Despite the sturm-und-drang and political posturing about the Fukushima nuclear disaster, the event won't do much to change the basic political economy of atomic energy
From virtually the moment that reports first hit the international media that there were problems at the Fukushima nuclear plants, speculation about the impact that the accident would have upon the future of nuclear power overwhelmed accurate information about the actual nature and severity of the accident.
While the full extent of the accident is still unclear and may remain so for many weeks or months, one thing is clear and has been since the very earliest reports of trouble. The public health, economic, and environmental impacts of the Fukushima accident will pale beside those of the natural disaster that caused it. Total fatalities resulting from the earthquake and tsunami will likely exceed 20,000 and has left close to a half million people homeless. The economic loss associated with the disaster has been estimated at up to $300 billion. The tsunami has scattered the civilizational detritus of what was much of northeastern Japan over a landscape of hundreds of square miles.

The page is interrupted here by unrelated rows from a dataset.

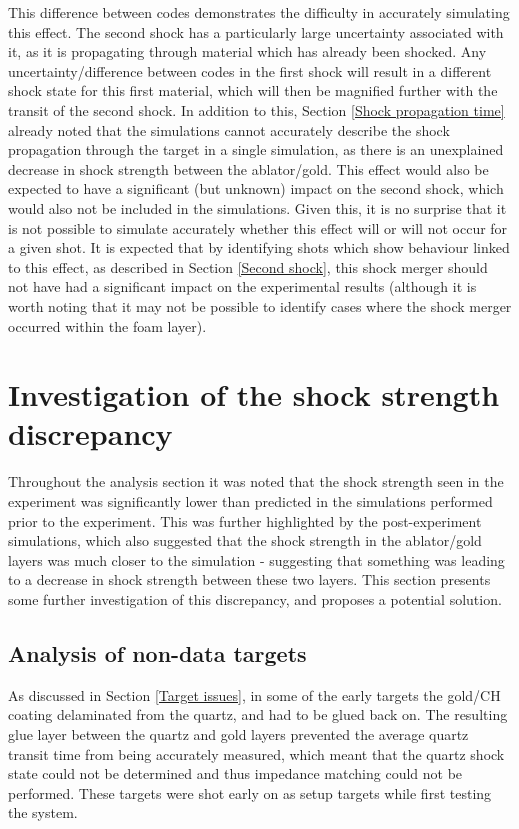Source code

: This difference between codes demonstrates the difficulty in accurately simulating this effect. The second shock has a particularly large uncertainty associated with it, as it is propagating through material which has already been shocked. Any uncertainty/difference between codes in the first shock will result in a different shock state for this first material, which will then be magnified further with the transit of the second shock. In addition to this, Section \ref{Shock propagation time} already noted that the simulations cannot accurately describe the shock propagation through the target in a single simulation, as there is an unexplained decrease in shock strength between the ablator/gold. This effect would also be expected to have a significant (but unknown) impact on the second shock, which would also not be included in the simulations. Given this, it is no surprise that it is not possible to simulate accurately whether this effect will or will not occur for a given shot. It is expected that by identifying shots which show behaviour linked to this effect, as described in Section \ref{Second shock}, this shock merger should not have had a significant impact on the experimental results (although it is worth noting that it may not be possible to identify cases where the shock merger occurred within the foam layer).

\section{Investigation of the shock strength discrepancy} \label{Weak quartz shock}

Throughout the analysis section it was noted that the shock strength seen in the experiment was significantly lower than predicted in the simulations performed prior to the experiment. This was further highlighted by the post-experiment simulations, which also suggested that the shock strength in the ablator/gold layers was much closer to the simulation - suggesting that something was leading to a decrease in shock strength between these two layers. This section presents some further investigation of this discrepancy, and proposes a potential solution.

\subsection{Analysis of non-data targets} \label{Non-data targets}

As discussed in Section \ref{Target issues}, in some of the early targets the gold/CH coating delaminated from the quartz, and had to be glued back on. The resulting glue layer between the quartz and gold layers prevented the average quartz transit time from being accurately measured, which meant that the quartz shock state could not be determined and thus impedance matching could not be performed. These targets were shot early on as setup targets while first testing the system. 

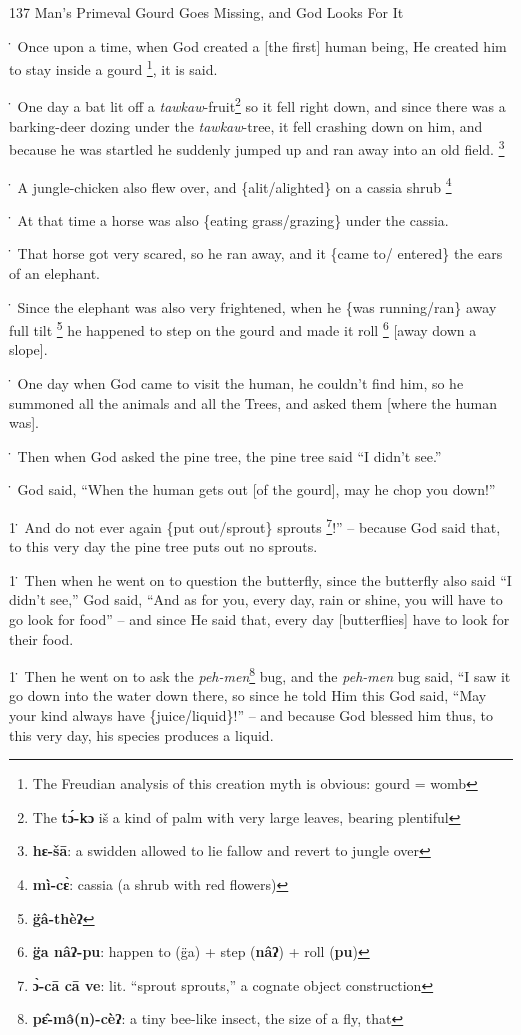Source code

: 
137 Man's Primeval Gourd Goes Missing, and God Looks For It

\. Once upon a time, when God created a [the first] human being, He created him
to stay inside a gourd \footnote{The Freudian analysis of this creation myth is obvious: gourd = womb}, it is said.

\. One day a bat lit off a \textit{tawkaw}-fruit\footnote{The \textbf{tɔ́-kɔ} iš a kind of palm with very large leaves, bearing plentiful} so it fell right down, and
since there was a barking-deer dozing under the \textit{tawkaw}-tree, it fell crashing
down on him, and because he was startled he suddenly jumped up and ran away into
an old field. \footnote{\textbf{hɛ-šā}: a swidden allowed to lie fallow and revert to jungle over}

\. A jungle-chicken also flew over, and \{alit/alighted\} on a cassia shrub \footnote{\textbf{mì-cɛ̀}: cassia (a shrub with red flowers)}

\. At that time a horse was also \{eating grass/grazing\} under the cassia.

\. That horse got very scared, so he ran away, and it \{came to/ entered\} the
ears of an elephant.

\. Since the elephant was also very frightened, when he \{was running/ran\} away
full tilt \footnote{\textbf{g̈â-thèʔ}} he happened to step on the gourd and made it roll \footnote{\textbf{g̈a nâʔ-pu}: happen to (g̈a) + step (\textbf{nâʔ}) + roll (\textbf{pu})} [away down
a slope].

\. One day when God came to visit the human, he couldn't find him, so he summoned
all the animals and all the Trees, and asked them [where the human was].

\. Then when God asked the pine tree, the pine tree said ``I didn't see.''

\. God said, ``When the human gets out [of the gourd], may he chop you down!''

1\. And do not ever again \{put out/sprout\} sprouts \footnote{\textbf{ɔ̀-cā cā ve}: lit. ``sprout sprouts,'' a cognate object construction}!'' -- because God said
that, to this very day the pine tree puts out no sprouts.

1\. Then when he went on to question the butterfly, since the butterfly also said
``I didn't see,'' God said, ``And as for you, every day, rain or shine, you will
have to go look for food'' -- and since He said that, every day [butterflies] have
to look for their food.

1\. Then he went on to ask the \textit{peh-men}\footnote{\textbf{pɛ̂-mə̂(n)-cèʔ}: a tiny bee-like insect, the size of a fly, that} bug, and the \textit{peh-men}
bug said, ``I saw it go down into the water down there, so since he told Him this
God said, ``May your kind always have \{juice/liquid\}!'' -- and because God blessed
him thus, to this very day, his species produces a liquid.

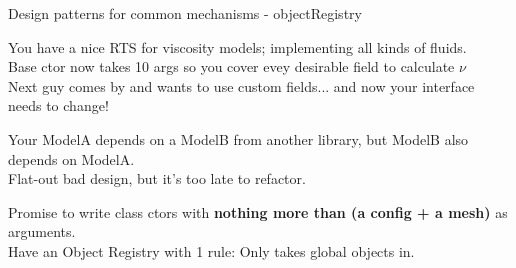 \begin{frame}[fragile]{Design patterns for common mechanisms - objectRegistry}

\begin{description}
    \item[Scenario 1\hspace{2cm}] \hspace{\linewidth}
        You have a nice RTS for viscosity models; implementing all kinds of fluids.\\
        Base ctor now takes 10 args so you cover evey desirable field to calculate $\nu$\\
        Next guy comes by and wants to use custom fields... and now your interface needs to change!\\
    \item[Scenario 2\hspace{2cm}] \hspace{\linewidth}
        Your ModelA depends on a ModelB from another library, but ModelB also depends on ModelA.\\
        Flat-out bad design, but it's too late to refactor.\\
    \item<2>[Solution\hspace{2cm}] \hspace{\linewidth}
        Promise to write class ctors with {\bf nothing more than (a config + a mesh)} as arguments.\\ 
        Have an Object Registry with 1 rule: Only takes global objects in.\\
\end{description}

\end{frame}

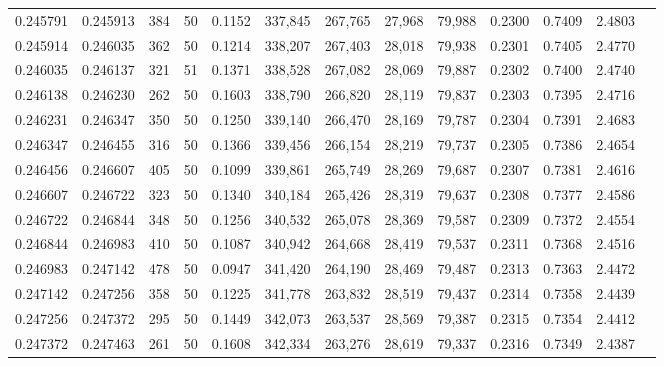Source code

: \begin{tabular}{rrrrrrrrrrrrr}
0.245791 & 0.245913 &   384 &  50 &                                     0.1152 & 337,845 & 267,765 &  27,968 &  79,988 & 0.2300 & 0.7409 & 2.4803 \\
0.245914 & 0.246035 &   362 &  50 &                                     0.1214 & 338,207 & 267,403 &  28,018 &  79,938 & 0.2301 & 0.7405 & 2.4770 \\
0.246035 & 0.246137 &   321 &  51 &                                     0.1371 & 338,528 & 267,082 &  28,069 &  79,887 & 0.2302 & 0.7400 & 2.4740 \\
0.246138 & 0.246230 &   262 &  50 &                                     0.1603 & 338,790 & 266,820 &  28,119 &  79,837 & 0.2303 & 0.7395 & 2.4716 \\
0.246231 & 0.246347 &   350 &  50 &                                     0.1250 & 339,140 & 266,470 &  28,169 &  79,787 & 0.2304 & 0.7391 & 2.4683 \\
0.246347 & 0.246455 &   316 &  50 &                                     0.1366 & 339,456 & 266,154 &  28,219 &  79,737 & 0.2305 & 0.7386 & 2.4654 \\
0.246456 & 0.246607 &   405 &  50 &                                     0.1099 & 339,861 & 265,749 &  28,269 &  79,687 & 0.2307 & 0.7381 & 2.4616 \\
0.246607 & 0.246722 &   323 &  50 &                                     0.1340 & 340,184 & 265,426 &  28,319 &  79,637 & 0.2308 & 0.7377 & 2.4586 \\
0.246722 & 0.246844 &   348 &  50 &                                     0.1256 & 340,532 & 265,078 &  28,369 &  79,587 & 0.2309 & 0.7372 & 2.4554 \\
0.246844 & 0.246983 &   410 &  50 &                                     0.1087 & 340,942 & 264,668 &  28,419 &  79,537 & 0.2311 & 0.7368 & 2.4516 \\
0.246983 & 0.247142 &   478 &  50 &                                     0.0947 & 341,420 & 264,190 &  28,469 &  79,487 & 0.2313 & 0.7363 & 2.4472 \\
0.247142 & 0.247256 &   358 &  50 &                                     0.1225 & 341,778 & 263,832 &  28,519 &  79,437 & 0.2314 & 0.7358 & 2.4439 \\
0.247256 & 0.247372 &   295 &  50 &                                     0.1449 & 342,073 & 263,537 &  28,569 &  79,387 & 0.2315 & 0.7354 & 2.4412 \\
0.247372 & 0.247463 &   261 &  50 &                                     0.1608 & 342,334 & 263,276 &  28,619 &  79,337 & 0.2316 & 0.7349 & 2.4387 \\

\end{tabular}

Even in the worst case, involving the full meltdown of multiple reactors and a significant breach of containment, there are no credible scenarios wherein the Fukushima accident could conceivably have racked up a similar human, economic, or environmental toll. Nonetheless, Fukushima was the worst nuclear accident since Chernobyl and anti-nuclear activists were quick to make the comparison. Never mind that the Chernobyl disaster resulted from an explosive fire at an uncontained reactor of a far more dangerous design that exposed vastly more people to vastly more radiation than Fukushima could ever possibly result in.